## Task requirements
Lines before the one containing "You can connect" are excluded; print that line and every line after it through the end of the material below, exactly.
*** Opening Entries provided ***
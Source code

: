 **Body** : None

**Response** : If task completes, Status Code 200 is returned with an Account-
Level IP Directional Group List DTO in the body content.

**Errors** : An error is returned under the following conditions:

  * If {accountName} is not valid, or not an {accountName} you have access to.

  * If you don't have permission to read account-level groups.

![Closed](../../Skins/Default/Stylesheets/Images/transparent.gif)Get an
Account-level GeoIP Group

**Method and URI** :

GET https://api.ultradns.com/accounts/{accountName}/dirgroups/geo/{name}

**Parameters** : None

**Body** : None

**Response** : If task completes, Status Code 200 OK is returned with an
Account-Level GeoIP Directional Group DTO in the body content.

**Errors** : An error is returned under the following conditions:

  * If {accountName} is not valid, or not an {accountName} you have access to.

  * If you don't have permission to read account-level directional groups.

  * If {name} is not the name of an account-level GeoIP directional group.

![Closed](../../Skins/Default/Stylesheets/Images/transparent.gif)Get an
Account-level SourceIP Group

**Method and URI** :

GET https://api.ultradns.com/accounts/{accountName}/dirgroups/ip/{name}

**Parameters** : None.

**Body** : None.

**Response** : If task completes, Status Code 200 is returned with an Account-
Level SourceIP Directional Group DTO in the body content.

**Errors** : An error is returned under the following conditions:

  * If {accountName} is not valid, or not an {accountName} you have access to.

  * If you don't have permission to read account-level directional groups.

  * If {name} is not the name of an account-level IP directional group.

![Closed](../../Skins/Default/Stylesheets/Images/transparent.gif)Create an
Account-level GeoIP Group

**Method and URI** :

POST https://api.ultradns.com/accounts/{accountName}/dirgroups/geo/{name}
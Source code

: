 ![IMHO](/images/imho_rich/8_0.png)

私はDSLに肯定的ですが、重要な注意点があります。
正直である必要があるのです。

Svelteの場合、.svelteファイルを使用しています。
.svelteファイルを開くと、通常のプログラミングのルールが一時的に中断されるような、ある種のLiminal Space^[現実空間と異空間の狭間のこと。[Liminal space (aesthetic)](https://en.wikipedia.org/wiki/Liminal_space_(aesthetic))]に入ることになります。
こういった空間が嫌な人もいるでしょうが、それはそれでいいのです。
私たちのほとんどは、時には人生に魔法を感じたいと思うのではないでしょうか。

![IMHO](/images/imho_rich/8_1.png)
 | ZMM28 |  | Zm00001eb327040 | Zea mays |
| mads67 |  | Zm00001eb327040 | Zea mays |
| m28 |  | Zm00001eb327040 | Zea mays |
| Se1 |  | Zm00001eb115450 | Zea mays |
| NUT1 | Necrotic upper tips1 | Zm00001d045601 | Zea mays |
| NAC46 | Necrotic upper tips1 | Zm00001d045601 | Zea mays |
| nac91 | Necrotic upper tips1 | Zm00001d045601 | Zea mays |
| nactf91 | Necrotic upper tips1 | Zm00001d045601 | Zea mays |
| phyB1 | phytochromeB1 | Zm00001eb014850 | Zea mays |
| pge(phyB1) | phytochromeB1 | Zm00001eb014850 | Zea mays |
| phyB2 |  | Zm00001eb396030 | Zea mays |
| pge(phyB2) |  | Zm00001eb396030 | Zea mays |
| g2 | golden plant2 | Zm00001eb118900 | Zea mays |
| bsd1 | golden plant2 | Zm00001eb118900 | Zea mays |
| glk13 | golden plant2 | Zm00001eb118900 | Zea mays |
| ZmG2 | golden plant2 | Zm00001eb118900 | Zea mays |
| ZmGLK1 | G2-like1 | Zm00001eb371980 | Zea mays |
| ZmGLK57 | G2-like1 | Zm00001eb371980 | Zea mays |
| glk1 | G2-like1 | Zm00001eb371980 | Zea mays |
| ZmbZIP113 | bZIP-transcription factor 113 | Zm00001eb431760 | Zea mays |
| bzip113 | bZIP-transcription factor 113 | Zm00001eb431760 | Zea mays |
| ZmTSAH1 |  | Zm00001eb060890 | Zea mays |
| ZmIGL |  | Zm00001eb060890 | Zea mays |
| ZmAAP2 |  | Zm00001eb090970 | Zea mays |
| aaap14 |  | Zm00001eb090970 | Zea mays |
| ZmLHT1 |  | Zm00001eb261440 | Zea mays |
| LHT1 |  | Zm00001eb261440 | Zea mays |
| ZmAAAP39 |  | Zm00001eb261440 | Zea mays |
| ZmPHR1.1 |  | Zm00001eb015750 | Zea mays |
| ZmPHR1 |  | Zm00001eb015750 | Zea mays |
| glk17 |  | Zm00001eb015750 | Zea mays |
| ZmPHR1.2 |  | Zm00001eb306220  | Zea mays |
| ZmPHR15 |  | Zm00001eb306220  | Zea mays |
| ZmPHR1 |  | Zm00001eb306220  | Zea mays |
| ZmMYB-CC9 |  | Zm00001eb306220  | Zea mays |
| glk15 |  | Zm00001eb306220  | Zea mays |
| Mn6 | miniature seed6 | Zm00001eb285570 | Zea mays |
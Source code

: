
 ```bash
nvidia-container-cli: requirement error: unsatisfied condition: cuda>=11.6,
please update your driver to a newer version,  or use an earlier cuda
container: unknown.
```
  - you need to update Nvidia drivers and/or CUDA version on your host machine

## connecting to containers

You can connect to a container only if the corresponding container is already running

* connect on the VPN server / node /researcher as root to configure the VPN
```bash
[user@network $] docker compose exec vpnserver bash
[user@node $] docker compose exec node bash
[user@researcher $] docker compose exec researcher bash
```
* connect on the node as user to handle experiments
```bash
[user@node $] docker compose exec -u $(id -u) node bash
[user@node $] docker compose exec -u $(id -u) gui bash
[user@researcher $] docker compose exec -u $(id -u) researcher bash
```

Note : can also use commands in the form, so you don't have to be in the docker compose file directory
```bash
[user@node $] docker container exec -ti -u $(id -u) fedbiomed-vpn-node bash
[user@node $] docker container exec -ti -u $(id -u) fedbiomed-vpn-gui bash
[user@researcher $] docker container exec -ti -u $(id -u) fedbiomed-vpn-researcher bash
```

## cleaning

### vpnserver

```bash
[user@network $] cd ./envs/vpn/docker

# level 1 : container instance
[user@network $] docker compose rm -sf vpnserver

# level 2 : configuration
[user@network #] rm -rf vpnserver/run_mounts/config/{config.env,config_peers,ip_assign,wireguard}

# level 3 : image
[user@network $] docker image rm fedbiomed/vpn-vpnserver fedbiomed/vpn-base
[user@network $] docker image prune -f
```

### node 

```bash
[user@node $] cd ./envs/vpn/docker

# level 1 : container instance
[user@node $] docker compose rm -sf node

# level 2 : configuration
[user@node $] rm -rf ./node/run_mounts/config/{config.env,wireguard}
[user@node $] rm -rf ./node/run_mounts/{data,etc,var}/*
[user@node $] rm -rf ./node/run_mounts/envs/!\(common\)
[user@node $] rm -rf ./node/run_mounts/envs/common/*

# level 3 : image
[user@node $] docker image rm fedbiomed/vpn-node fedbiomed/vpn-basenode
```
*** Closing Entries provided ***
## Expected answer
You can connect to a container only if the corresponding container is already running

* connect on the VPN server / node /researcher as root to configure the VPN
```bash
[user@network $] docker compose exec vpnserver bash
[user@node $] docker compose exec node bash
[user@researcher $] docker compose exec researcher bash
```
* connect on the node as user to handle experiments
```bash
[user@node $] docker compose exec -u $(id -u) node bash
[user@node $] docker compose exec -u $(id -u) gui bash
[user@researcher $] docker compose exec -u $(id -u) researcher bash
```

Note : can also use commands in the form, so you don't have to be in the docker compose file directory
```bash
[user@node $] docker container exec -ti -u $(id -u) fedbiomed-vpn-node bash
[user@node $] docker container exec -ti -u $(id -u) fedbiomed-vpn-gui bash
[user@researcher $] docker container exec -ti -u $(id -u) fedbiomed-vpn-researcher bash
```

## cleaning

### vpnserver

```bash
[user@network $] cd ./envs/vpn/docker

# level 1 : container instance
[user@network $] docker compose rm -sf vpnserver

# level 2 : configuration
[user@network #] rm -rf vpnserver/run_mounts/config/{config.env,config_peers,ip_assign,wireguard}

# level 3 : image
[user@network $] docker image rm fedbiomed/vpn-vpnserver fedbiomed/vpn-base
[user@network $] docker image prune -f
```

### node 

```bash
[user@node $] cd ./envs/vpn/docker

# level 1 : container instance
[user@node $] docker compose rm -sf node

# level 2 : configuration
[user@node $] rm -rf ./node/run_mounts/config/{config.env,wireguard}
[user@node $] rm -rf ./node/run_mounts/{data,etc,var}/*
[user@node $] rm -rf ./node/run_mounts/envs/!\(common\)
[user@node $] rm -rf ./node/run_mounts/envs/common/*

# level 3 : image
[user@node $] docker image rm fedbiomed/vpn-node fedbiomed/vpn-basenode
```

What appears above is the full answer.